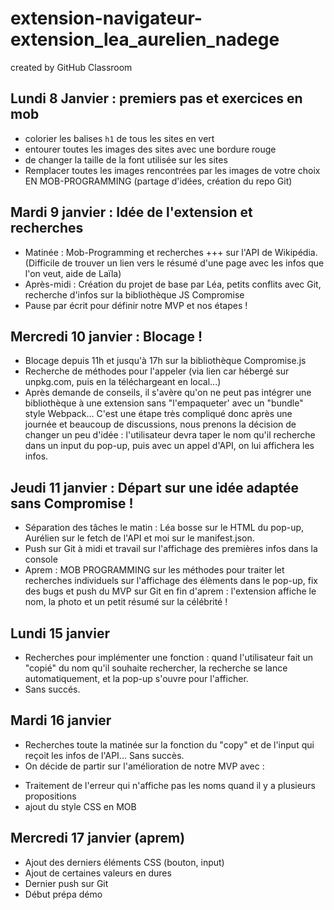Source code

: # extension-navigateur-extension_lea_aurelien_nadege

created by GitHub Classroom

## Lundi 8 Janvier : premiers pas et exercices en mob

- colorier les balises `h1` de tous les sites en vert
- entourer toutes les images des sites avec une bordure rouge
- de changer la taille de la font utilisée sur les sites
- Remplacer toutes les images rencontrées par les images de votre choix
  EN MOB-PROGRAMMING (partage d'idées, création du repo Git)

## Mardi 9 janvier : Idée de l'extension et recherches

- Matinée : Mob-Programming et recherches +++ sur l'API de Wikipédia. (Difficile de trouver un lien vers le résumé d'une page avec les infos que l'on veut, aide de Laïla)
- Après-midi : Création du projet de base par Léa, petits conflits avec Git, recherche d'infos sur la bibliothèque JS Compromise
- Pause par écrit pour définir notre MVP et nos étapes !

## Mercredi 10 janvier : Blocage !

- Blocage depuis 11h et jusqu'à 17h sur la bibliothèque Compromise.js
- Recherche de méthodes pour l'appeler (via lien car hébergé sur unpkg.com, puis en la téléchargeant en local...)
- Après demande de conseils, il s'avère qu'on ne peut pas intégrer une bibliothèque à une extension sans "l'empaqueter' avec un "bundle" style Webpack... C'est une étape très compliqué donc après une journée et beaucoup de discussions, nous prenons la décision de changer un peu d'idée : l'utilisateur devra taper le nom qu'il recherche dans un input du pop-up, puis avec un appel d'API, on lui affichera les infos.

## Jeudi 11 janvier : Départ sur une idée adaptée sans Compromise !

- Séparation des tâches le matin : Léa bosse sur le HTML du pop-up, Aurélien sur le fetch de l'API et moi sur le manifest.json.
- Push sur Git à midi et travail sur l'affichage des premières infos dans la console
- Aprem : MOB PROGRAMMING sur les méthodes pour traiter let recherches individuels sur l'affichage des élèments dans le pop-up, fix des bugs et push du MVP sur Git en fin d'aprem : l'extension affiche le nom, la photo et un petit résumé sur la célébrité !

## Lundi 15 janvier

- Recherches pour implémenter une fonction : quand l'utilisateur fait un "copié" du nom qu'il souhaite rechercher, la recherche se lance automatiquement, et la pop-up s'ouvre pour l'afficher.
- Sans succés.

## Mardi 16 janvier

- Recherches toute la matinée sur la fonction du "copy" et de l'input qui reçoit les infos de l'API... Sans succès.
- On décide de partir sur l'amélioration de notre MVP avec :

* Traitement de l'erreur qui n'affiche pas les noms quand il y a plusieurs propositions
* ajout du style CSS en MOB

## Mercredi 17 janvier (aprem)

- Ajout des derniers éléments CSS (bouton, input)
- Ajout de certaines valeurs en dures
- Dernier push sur Git
- Début prépa démo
──────
Scan the listing above, and wherever a line holds the string "toutes", copy that line.

- entourer toutes les images des sites avec une bordure rouge
- Remplacer toutes les images rencontrées par les images de votre choix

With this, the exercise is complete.